Republican Governor Rick Scott easily cruised toward victory with over 87 percent of the vote over two little-known primary opponents in the early ballot tabulations.
Voter turnout was low, with many precincts quiet all day. Early voting saw more than 1.2 million people cast votes before election day, according to state officials.
The voting results provide the first gauge of Democratic enthusiasm for Crist, who governed Florida as a Republican from 2007 to 2011 and now wants the job back under a different party label.
"Philosophies change," said Catherine Hettinger, an Orlando-area Democrat who accepted Crist's argument that the Republican Party had moved too far right for him. "He's a centrist."
Crist largely ignored a primary challenge from Nan Rich, a former state legislator from south Florida.
Anything less than an overwhelming Crist victory could expose his weaknesses in a party he only recently joined after spending most of his political life as a Republican, said Daniel Smith, a political science professor at the University of Florida in Gainesville.
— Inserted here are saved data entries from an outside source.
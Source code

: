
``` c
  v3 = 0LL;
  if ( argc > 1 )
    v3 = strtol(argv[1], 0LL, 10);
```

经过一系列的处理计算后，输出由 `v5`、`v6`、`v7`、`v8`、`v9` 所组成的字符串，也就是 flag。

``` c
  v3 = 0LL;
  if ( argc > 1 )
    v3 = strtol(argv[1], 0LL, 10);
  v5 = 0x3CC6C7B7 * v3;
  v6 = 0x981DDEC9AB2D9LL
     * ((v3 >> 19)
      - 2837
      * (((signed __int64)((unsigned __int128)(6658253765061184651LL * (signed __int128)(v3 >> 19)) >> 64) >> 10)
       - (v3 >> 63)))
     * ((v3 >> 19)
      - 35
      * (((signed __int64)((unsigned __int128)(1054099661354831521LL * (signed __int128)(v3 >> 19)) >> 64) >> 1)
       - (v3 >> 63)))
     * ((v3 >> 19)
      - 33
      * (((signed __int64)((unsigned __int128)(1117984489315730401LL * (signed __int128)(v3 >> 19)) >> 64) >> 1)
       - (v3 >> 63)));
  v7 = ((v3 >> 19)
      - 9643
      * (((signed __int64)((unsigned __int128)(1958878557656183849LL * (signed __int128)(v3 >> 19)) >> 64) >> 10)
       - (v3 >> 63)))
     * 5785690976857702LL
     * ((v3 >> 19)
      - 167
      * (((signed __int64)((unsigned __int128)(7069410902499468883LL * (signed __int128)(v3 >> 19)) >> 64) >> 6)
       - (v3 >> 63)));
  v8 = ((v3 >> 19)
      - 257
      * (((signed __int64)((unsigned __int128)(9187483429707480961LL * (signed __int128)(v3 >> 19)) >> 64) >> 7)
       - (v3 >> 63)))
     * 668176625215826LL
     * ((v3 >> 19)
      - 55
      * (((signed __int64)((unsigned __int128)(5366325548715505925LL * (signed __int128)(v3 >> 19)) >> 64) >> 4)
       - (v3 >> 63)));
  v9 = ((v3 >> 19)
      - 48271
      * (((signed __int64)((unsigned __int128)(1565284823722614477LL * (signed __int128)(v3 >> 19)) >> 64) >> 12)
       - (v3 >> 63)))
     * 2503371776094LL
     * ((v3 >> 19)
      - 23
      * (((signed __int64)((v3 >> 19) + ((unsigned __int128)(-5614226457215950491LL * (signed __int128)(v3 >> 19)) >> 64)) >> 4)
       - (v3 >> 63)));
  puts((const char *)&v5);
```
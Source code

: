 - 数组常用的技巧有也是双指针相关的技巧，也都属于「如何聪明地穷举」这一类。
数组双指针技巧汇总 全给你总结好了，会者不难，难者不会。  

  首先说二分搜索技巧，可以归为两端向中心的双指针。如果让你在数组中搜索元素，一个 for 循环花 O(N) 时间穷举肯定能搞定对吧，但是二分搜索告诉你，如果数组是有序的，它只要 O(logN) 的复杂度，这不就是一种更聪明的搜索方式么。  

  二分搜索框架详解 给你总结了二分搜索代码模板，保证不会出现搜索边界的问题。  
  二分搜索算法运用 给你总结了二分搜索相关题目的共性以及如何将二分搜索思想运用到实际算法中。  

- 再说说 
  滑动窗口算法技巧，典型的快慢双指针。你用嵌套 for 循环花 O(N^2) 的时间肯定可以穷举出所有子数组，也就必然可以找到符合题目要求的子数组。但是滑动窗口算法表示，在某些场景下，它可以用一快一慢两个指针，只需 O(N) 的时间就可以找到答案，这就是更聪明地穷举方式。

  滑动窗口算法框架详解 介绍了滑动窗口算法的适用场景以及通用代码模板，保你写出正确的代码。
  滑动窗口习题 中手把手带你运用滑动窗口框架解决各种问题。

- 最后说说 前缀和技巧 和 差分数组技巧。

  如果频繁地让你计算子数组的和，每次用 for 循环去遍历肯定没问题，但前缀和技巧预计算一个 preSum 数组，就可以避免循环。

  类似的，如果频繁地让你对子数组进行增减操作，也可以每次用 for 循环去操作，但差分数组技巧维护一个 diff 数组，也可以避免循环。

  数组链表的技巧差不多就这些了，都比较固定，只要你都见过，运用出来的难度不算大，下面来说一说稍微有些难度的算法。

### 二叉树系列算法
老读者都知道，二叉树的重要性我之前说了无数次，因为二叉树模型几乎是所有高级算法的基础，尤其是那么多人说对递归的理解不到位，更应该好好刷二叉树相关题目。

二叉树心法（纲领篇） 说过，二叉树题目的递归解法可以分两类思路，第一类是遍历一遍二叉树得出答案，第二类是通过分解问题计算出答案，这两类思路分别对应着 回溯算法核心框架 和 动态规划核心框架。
"He has not played to the base as he has to the middle," Smith said. "In doing so, he risks alienating those core Democrats he is going to need in the general election."
Florida Democratic leaders, seeking to move quickly past the primary, have plans for unity rallies featuring both candidates on Thursday in Orlando and Fort Lauderdale.
With polls showing a virtual tie in a race between Scott and Crist, both already are bashing each other's records on everything from taxes to jobs, education and energy policy.
Scott's campaign highlighted Crist's decision to seek a U.S. Senate seat instead of a second term as governor when Florida was among the hardest states hit by the recession.
Crist later left his party to run as an independent after his campaign fizzled on the Republican ticket.
"Charlie Crist walked away in our toughest hour and didn't give a care in the world about suffering Floridians because he thought it was in the best interest of his political future to avoid the hard times and hard decisions," said Florida Chief Financial Officer Jeff Atwater, a Republican, in a statement from the Scott campaign.
In a telling sign, Crist organized his primary night campaign party in Fort Lauderdale, a Democratic stronghold where voter turnout could be crucial to his chances in November.
Turnout in the primary election could provide an early indicator of enthusiasm for the general election, experts said.
"If the turnout is high in a primary that usually means turnout will be high in November," said Lance deHaven-Smith, a political science professor at Florida State University in Tallahassee, noting that Democrats typically struggle to get their voters out in midterm elections.
"When they do get the turnout, they win," he added.